As I've mentioned to you previously, I find myself in this pre-election season spending more and more of my online time sharing information in my Facebook and Twitter circles. And that accounts, in part, for my relative silence on this blog, where I have long tried to write something more substantive than people normally share on social media — and where I continuously fall behind with thanking you for your outstanding comments here. I really am grateful for them and apologize that I haven't been taking time to acknowledge them.
Here's something I shared this morning in response to commentary that Trevin Wax has just published at Religion News Service, taking Tim Kaine — as a Catholic — to task for his defense of same-sex marriage:
Trevin Wax argues — ludicrously — that Tim Kaine's stress on "God saw that it is good" in the Genesis creation accounts "mangles the bible." Then — ludicrously — he goes on to argue that a correct reading of Genesis sees God establishing a "family structure" with Adam and Eve.
Genesis never uses the words "family" or "marriage" in these creation stories. If we're going to be silly enough to imagine these stories are literally true (and Wax's ludicrous reading runs in that direction), then we have to imagine God establishing a "family" with Adam and Eve that can perpetuate itself only through incest, since there are no other "families" in the world at this time, and brother must mate with sister to carry on this "family."
It would be nice if, just once, Trevin Wax mused a moment on his astonishing privilege as a straight heterosexual man — privilege that has opened doors for him to spread around nonsense like this on the pages of Religion News Service, God help us all.

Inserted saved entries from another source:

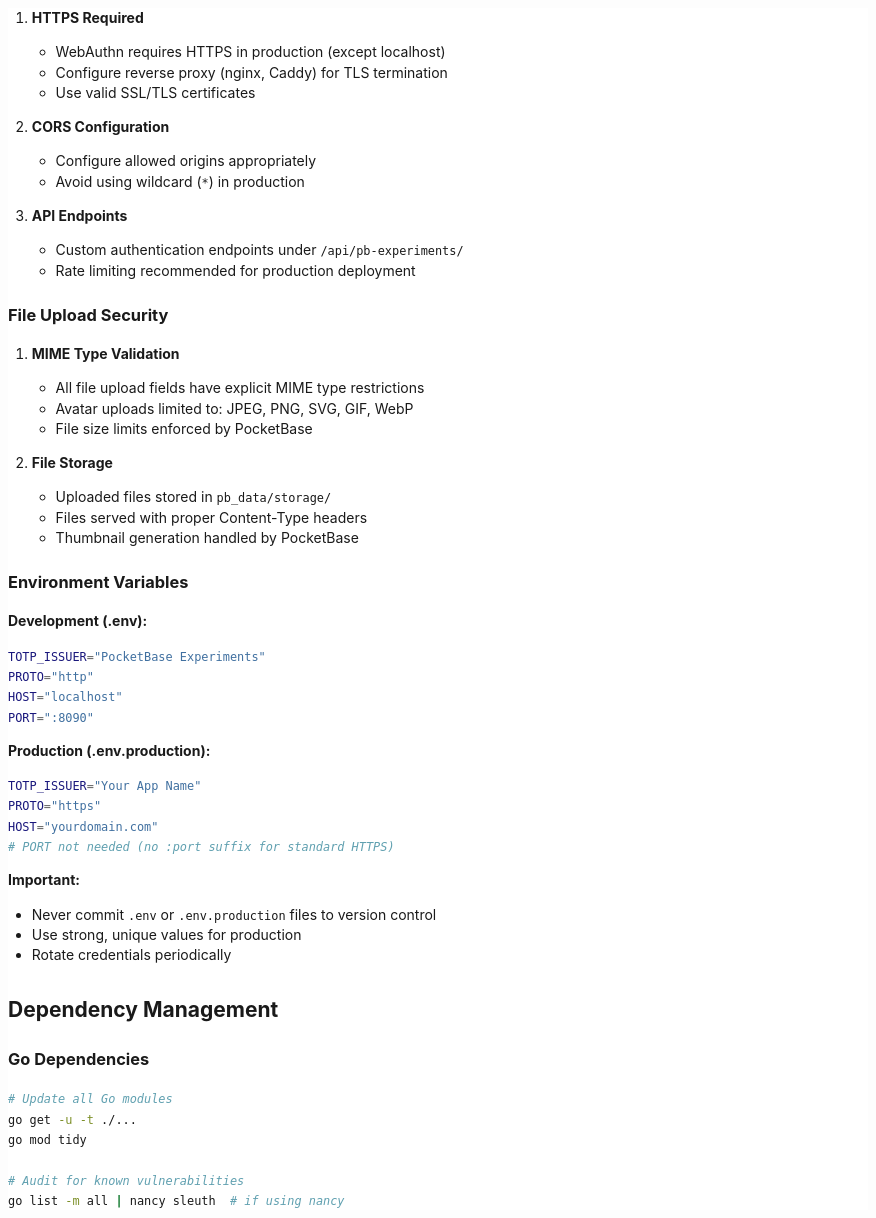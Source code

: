 1. **HTTPS Required**
   - WebAuthn requires HTTPS in production (except localhost)
   - Configure reverse proxy (nginx, Caddy) for TLS termination
   - Use valid SSL/TLS certificates

2. **CORS Configuration**
   - Configure allowed origins appropriately
   - Avoid using wildcard (`*`) in production

3. **API Endpoints**
   - Custom authentication endpoints under `/api/pb-experiments/`
   - Rate limiting recommended for production deployment

### File Upload Security

1. **MIME Type Validation**
   - All file upload fields have explicit MIME type restrictions
   - Avatar uploads limited to: JPEG, PNG, SVG, GIF, WebP
   - File size limits enforced by PocketBase

2. **File Storage**
   - Uploaded files stored in `pb_data/storage/`
   - Files served with proper Content-Type headers
   - Thumbnail generation handled by PocketBase

### Environment Variables

**Development (.env):**
```bash
TOTP_ISSUER="PocketBase Experiments"
PROTO="http"
HOST="localhost"
PORT=":8090"
```

**Production (.env.production):**
```bash
TOTP_ISSUER="Your App Name"
PROTO="https"
HOST="yourdomain.com"
# PORT not needed (no :port suffix for standard HTTPS)
```

**Important:**
- Never commit `.env` or `.env.production` files to version control
- Use strong, unique values for production
- Rotate credentials periodically

## Dependency Management

### Go Dependencies

```bash
# Update all Go modules
go get -u -t ./...
go mod tidy

# Audit for known vulnerabilities
go list -m all | nancy sleuth  # if using nancy
```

National Catholic Reporter did not endear itself to me last month by picking up another RNS article by Wax, which I read as an attempt of a conservative white evangelical opposed to same-sex marriage and the pro-choice position to keep waving a red flag about abortion in the face of Catholic voters, after it has become apparent that a majority of Catholic voters are pro-choice — despite what the hierarchy wants to tell Catholics to think and do politically about this issue. Not long after NCR published this essay, Wax published another at RNS taking a cheap (and absolutely undocumented) shot at Hillary Clinton's "dishonest character."
If Trevin Wax represents the face of white evangelicals with whom the U.S. Catholic bishops — and, to its great discredit, National Catholic Reporter — expect me to ally myself as I make my political choices, I'll gladly forgo that political alliance, which reeks of misogyny, homophobia, male entitlement, and heterosexism. There has to be a more viable understanding of Christianity in contemporary American culture than the one Wax is defending, as he tries to discipline Catholics like Tim Kaine who are not even part of his own faith community, and who represent an understanding and practice of the Catholic faith that commands respect, it appears to me, pace Trevin Wax.